[Stored entries]
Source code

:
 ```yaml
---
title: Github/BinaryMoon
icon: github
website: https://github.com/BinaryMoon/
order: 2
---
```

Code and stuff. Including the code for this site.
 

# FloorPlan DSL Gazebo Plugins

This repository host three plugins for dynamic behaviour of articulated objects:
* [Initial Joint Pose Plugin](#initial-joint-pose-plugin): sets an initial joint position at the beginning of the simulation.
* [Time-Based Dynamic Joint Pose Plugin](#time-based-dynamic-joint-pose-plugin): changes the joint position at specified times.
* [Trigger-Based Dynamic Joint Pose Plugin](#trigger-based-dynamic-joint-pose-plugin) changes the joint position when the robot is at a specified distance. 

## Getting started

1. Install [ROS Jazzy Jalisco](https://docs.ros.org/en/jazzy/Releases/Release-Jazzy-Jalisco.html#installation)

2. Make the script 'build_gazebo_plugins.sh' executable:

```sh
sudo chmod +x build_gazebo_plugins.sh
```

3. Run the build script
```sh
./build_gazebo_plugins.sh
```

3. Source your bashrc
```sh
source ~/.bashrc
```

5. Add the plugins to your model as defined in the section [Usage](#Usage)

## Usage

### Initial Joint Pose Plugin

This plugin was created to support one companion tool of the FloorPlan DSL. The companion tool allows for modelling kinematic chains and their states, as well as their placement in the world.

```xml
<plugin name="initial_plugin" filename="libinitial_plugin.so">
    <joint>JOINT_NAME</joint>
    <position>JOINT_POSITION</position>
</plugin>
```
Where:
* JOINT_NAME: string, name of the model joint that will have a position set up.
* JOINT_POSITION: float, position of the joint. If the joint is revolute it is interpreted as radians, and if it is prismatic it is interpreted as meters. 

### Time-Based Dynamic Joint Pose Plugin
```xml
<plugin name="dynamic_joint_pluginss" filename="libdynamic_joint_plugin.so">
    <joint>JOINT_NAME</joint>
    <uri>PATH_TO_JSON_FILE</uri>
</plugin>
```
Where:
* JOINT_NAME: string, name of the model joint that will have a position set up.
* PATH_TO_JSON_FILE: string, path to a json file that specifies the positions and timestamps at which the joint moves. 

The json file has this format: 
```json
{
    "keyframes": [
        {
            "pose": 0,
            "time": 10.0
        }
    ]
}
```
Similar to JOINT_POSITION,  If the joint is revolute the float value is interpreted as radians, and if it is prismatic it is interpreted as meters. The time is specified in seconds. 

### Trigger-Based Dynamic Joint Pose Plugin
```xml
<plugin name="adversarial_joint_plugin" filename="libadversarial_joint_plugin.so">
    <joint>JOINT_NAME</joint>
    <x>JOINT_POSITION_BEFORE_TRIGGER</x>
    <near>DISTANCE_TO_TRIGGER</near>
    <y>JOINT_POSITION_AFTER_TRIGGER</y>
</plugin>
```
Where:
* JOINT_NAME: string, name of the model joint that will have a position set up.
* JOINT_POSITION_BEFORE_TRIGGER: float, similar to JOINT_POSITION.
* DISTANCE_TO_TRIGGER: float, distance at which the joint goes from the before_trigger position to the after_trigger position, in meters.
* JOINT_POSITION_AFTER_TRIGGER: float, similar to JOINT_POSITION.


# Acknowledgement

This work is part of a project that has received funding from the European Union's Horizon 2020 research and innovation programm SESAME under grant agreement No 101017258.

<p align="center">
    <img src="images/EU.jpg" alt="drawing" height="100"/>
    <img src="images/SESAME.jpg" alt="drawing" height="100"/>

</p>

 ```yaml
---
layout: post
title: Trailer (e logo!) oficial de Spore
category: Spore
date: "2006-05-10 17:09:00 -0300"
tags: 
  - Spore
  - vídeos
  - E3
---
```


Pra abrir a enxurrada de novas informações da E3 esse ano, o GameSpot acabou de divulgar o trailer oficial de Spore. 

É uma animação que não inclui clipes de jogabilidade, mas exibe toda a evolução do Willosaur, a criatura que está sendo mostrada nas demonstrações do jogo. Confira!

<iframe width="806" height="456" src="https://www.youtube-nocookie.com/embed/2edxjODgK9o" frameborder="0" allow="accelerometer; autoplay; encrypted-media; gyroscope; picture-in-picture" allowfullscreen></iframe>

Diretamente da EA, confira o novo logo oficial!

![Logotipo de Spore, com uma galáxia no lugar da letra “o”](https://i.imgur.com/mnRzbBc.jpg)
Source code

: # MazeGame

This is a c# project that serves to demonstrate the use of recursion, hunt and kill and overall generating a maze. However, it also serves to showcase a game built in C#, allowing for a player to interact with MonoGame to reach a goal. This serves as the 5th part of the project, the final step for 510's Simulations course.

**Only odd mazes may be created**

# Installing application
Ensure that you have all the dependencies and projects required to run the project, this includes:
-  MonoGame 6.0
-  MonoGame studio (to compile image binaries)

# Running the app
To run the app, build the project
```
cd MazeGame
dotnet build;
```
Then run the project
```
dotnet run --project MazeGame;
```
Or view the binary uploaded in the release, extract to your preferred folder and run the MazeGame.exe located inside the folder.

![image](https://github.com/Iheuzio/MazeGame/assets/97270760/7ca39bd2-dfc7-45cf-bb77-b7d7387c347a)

◆ **TASK DETAILS**
Each line of the data must come back exactly as written.

◆ **RESPONSE TO THE TASK**
Source code

:
 ```yaml
---
title: Github/BinaryMoon
icon: github
website: https://github.com/BinaryMoon/
order: 2
---
```

Code and stuff. Including the code for this site.
 

# FloorPlan DSL Gazebo Plugins

This repository host three plugins for dynamic behaviour of articulated objects:
* [Initial Joint Pose Plugin](#initial-joint-pose-plugin): sets an initial joint position at the beginning of the simulation.
* [Time-Based Dynamic Joint Pose Plugin](#time-based-dynamic-joint-pose-plugin): changes the joint position at specified times.
* [Trigger-Based Dynamic Joint Pose Plugin](#trigger-based-dynamic-joint-pose-plugin) changes the joint position when the robot is at a specified distance. 

## Getting started

1. Install [ROS Jazzy Jalisco](https://docs.ros.org/en/jazzy/Releases/Release-Jazzy-Jalisco.html#installation)

2. Make the script 'build_gazebo_plugins.sh' executable:

```sh
sudo chmod +x build_gazebo_plugins.sh
```

3. Run the build script
```sh
./build_gazebo_plugins.sh
```

3. Source your bashrc
```sh
source ~/.bashrc
```

5. Add the plugins to your model as defined in the section [Usage](#Usage)

## Usage

### Initial Joint Pose Plugin

This plugin was created to support one companion tool of the FloorPlan DSL. The companion tool allows for modelling kinematic chains and their states, as well as their placement in the world.

```xml
<plugin name="initial_plugin" filename="libinitial_plugin.so">
    <joint>JOINT_NAME</joint>
    <position>JOINT_POSITION</position>
</plugin>
```
Where:
* JOINT_NAME: string, name of the model joint that will have a position set up.
* JOINT_POSITION: float, position of the joint. If the joint is revolute it is interpreted as radians, and if it is prismatic it is interpreted as meters. 

### Time-Based Dynamic Joint Pose Plugin
```xml
<plugin name="dynamic_joint_pluginss" filename="libdynamic_joint_plugin.so">
    <joint>JOINT_NAME</joint>
    <uri>PATH_TO_JSON_FILE</uri>
</plugin>
```
Where:
* JOINT_NAME: string, name of the model joint that will have a position set up.
* PATH_TO_JSON_FILE: string, path to a json file that specifies the positions and timestamps at which the joint moves. 

The json file has this format: 
```json
{
    "keyframes": [
        {
            "pose": 0,
            "time": 10.0
        }
    ]
}
```
Similar to JOINT_POSITION,  If the joint is revolute the float value is interpreted as radians, and if it is prismatic it is interpreted as meters. The time is specified in seconds. 

### Trigger-Based Dynamic Joint Pose Plugin
```xml
<plugin name="adversarial_joint_plugin" filename="libadversarial_joint_plugin.so">
    <joint>JOINT_NAME</joint>
    <x>JOINT_POSITION_BEFORE_TRIGGER</x>
    <near>DISTANCE_TO_TRIGGER</near>
    <y>JOINT_POSITION_AFTER_TRIGGER</y>
</plugin>
```
Where:
* JOINT_NAME: string, name of the model joint that will have a position set up.
* JOINT_POSITION_BEFORE_TRIGGER: float, similar to JOINT_POSITION.
* DISTANCE_TO_TRIGGER: float, distance at which the joint goes from the before_trigger position to the after_trigger position, in meters.
* JOINT_POSITION_AFTER_TRIGGER: float, similar to JOINT_POSITION.


# Acknowledgement

This work is part of a project that has received funding from the European Union's Horizon 2020 research and innovation programm SESAME under grant agreement No 101017258.

<p align="center">
    <img src="images/EU.jpg" alt="drawing" height="100"/>
    <img src="images/SESAME.jpg" alt="drawing" height="100"/>

</p>

 ```yaml
---
layout: post
title: Trailer (e logo!) oficial de Spore
category: Spore
date: "2006-05-10 17:09:00 -0300"
tags: 
  - Spore
  - vídeos
  - E3
---
```


Pra abrir a enxurrada de novas informações da E3 esse ano, o GameSpot acabou de divulgar o trailer oficial de Spore. 

É uma animação que não inclui clipes de jogabilidade, mas exibe toda a evolução do Willosaur, a criatura que está sendo mostrada nas demonstrações do jogo. Confira!

<iframe width="806" height="456" src="https://www.youtube-nocookie.com/embed/2edxjODgK9o" frameborder="0" allow="accelerometer; autoplay; encrypted-media; gyroscope; picture-in-picture" allowfullscreen></iframe>

Diretamente da EA, confira o novo logo oficial!

![Logotipo de Spore, com uma galáxia no lugar da letra “o”](https://i.imgur.com/mnRzbBc.jpg)
Source code

: # MazeGame

This is a c# project that serves to demonstrate the use of recursion, hunt and kill and overall generating a maze. However, it also serves to showcase a game built in C#, allowing for a player to interact with MonoGame to reach a goal. This serves as the 5th part of the project, the final step for 510's Simulations course.

**Only odd mazes may be created**

# Installing application
Ensure that you have all the dependencies and projects required to run the project, this includes:
-  MonoGame 6.0
-  MonoGame studio (to compile image binaries)

# Running the app
To run the app, build the project
```
cd MazeGame
dotnet build;
```
Then run the project
```
dotnet run --project MazeGame;
```
Or view the binary uploaded in the release, extract to your preferred folder and run the MazeGame.exe located inside the folder.

![image](https://github.com/Iheuzio/MazeGame/assets/97270760/7ca39bd2-dfc7-45cf-bb77-b7d7387c347a)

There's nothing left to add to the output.